▸ **Activity**: Restrict the output to the lines below starting at the one that contains "Download zip file" and ending at the one that contains "The application has", and restate them word for word, both ends included.

Data records:
----

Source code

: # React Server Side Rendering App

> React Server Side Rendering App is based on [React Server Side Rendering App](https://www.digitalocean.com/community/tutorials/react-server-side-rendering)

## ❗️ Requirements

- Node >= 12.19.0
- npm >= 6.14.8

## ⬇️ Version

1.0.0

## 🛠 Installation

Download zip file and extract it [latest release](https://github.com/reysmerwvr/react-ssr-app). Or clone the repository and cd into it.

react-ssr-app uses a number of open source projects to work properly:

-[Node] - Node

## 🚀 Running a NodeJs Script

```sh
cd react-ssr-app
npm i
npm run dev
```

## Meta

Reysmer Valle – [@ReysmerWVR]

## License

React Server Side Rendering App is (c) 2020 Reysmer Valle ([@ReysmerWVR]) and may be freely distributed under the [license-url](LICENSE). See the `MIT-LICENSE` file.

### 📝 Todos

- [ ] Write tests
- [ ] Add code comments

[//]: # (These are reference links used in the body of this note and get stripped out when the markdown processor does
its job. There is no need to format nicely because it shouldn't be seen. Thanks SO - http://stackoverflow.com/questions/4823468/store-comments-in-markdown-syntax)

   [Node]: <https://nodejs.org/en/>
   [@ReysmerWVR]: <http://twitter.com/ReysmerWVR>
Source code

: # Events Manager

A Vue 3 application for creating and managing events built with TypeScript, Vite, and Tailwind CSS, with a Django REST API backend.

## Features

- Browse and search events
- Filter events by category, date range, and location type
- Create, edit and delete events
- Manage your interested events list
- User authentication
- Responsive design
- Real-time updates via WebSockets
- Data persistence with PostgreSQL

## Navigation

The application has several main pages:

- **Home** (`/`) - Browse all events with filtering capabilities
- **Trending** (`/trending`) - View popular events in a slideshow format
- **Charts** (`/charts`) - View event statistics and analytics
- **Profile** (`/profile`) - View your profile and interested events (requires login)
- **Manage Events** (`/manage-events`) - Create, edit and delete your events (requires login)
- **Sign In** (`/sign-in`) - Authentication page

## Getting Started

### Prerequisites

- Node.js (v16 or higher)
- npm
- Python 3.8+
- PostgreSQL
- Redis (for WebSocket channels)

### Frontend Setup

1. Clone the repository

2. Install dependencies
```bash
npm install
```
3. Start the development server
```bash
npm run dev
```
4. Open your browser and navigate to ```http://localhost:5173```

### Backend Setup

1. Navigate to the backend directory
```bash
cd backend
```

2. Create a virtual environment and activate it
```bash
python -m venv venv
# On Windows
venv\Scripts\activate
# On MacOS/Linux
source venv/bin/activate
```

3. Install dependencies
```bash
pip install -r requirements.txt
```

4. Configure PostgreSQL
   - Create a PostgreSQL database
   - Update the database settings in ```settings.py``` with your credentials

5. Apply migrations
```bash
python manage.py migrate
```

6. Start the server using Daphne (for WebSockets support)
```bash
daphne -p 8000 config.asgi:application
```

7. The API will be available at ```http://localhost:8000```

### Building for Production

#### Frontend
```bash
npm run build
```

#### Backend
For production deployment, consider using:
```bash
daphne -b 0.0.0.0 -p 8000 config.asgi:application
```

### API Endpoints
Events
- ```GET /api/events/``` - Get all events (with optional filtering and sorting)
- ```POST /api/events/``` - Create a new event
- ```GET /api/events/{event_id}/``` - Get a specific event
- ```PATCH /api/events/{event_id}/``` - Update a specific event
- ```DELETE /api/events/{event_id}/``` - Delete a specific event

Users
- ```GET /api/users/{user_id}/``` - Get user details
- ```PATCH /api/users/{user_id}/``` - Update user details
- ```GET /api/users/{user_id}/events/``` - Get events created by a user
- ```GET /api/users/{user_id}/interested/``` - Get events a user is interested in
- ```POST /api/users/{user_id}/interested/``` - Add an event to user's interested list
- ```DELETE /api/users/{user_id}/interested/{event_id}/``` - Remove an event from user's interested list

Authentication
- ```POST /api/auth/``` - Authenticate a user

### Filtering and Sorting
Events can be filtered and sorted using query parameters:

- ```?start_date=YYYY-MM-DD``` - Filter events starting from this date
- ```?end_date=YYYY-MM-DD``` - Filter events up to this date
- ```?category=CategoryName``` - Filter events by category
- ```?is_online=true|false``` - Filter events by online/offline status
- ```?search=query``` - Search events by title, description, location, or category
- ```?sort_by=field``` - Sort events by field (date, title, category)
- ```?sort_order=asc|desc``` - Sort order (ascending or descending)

----

▸ **Task solution**:
Download zip file and extract it [latest release](https://github.com/reysmerwvr/react-ssr-app). Or clone the repository and cd into it.

react-ssr-app uses a number of open source projects to work properly:

-[Node] - Node

## 🚀 Running a NodeJs Script

```sh
cd react-ssr-app
npm i
npm run dev
```

## Meta

Reysmer Valle – [@ReysmerWVR]

## License

React Server Side Rendering App is (c) 2020 Reysmer Valle ([@ReysmerWVR]) and may be freely distributed under the [license-url](LICENSE). See the `MIT-LICENSE` file.

### 📝 Todos

- [ ] Write tests
- [ ] Add code comments

[//]: # (These are reference links used in the body of this note and get stripped out when the markdown processor does
its job. There is no need to format nicely because it shouldn't be seen. Thanks SO - http://stackoverflow.com/questions/4823468/store-comments-in-markdown-syntax)

   [Node]: <https://nodejs.org/en/>
   [@ReysmerWVR]: <http://twitter.com/ReysmerWVR>
Source code

: # Events Manager

A Vue 3 application for creating and managing events built with TypeScript, Vite, and Tailwind CSS, with a Django REST API backend.

## Features

- Browse and search events
- Filter events by category, date range, and location type
- Create, edit and delete events
- Manage your interested events list
- User authentication
- Responsive design
- Real-time updates via WebSockets
- Data persistence with PostgreSQL

## Navigation

The application has several main pages:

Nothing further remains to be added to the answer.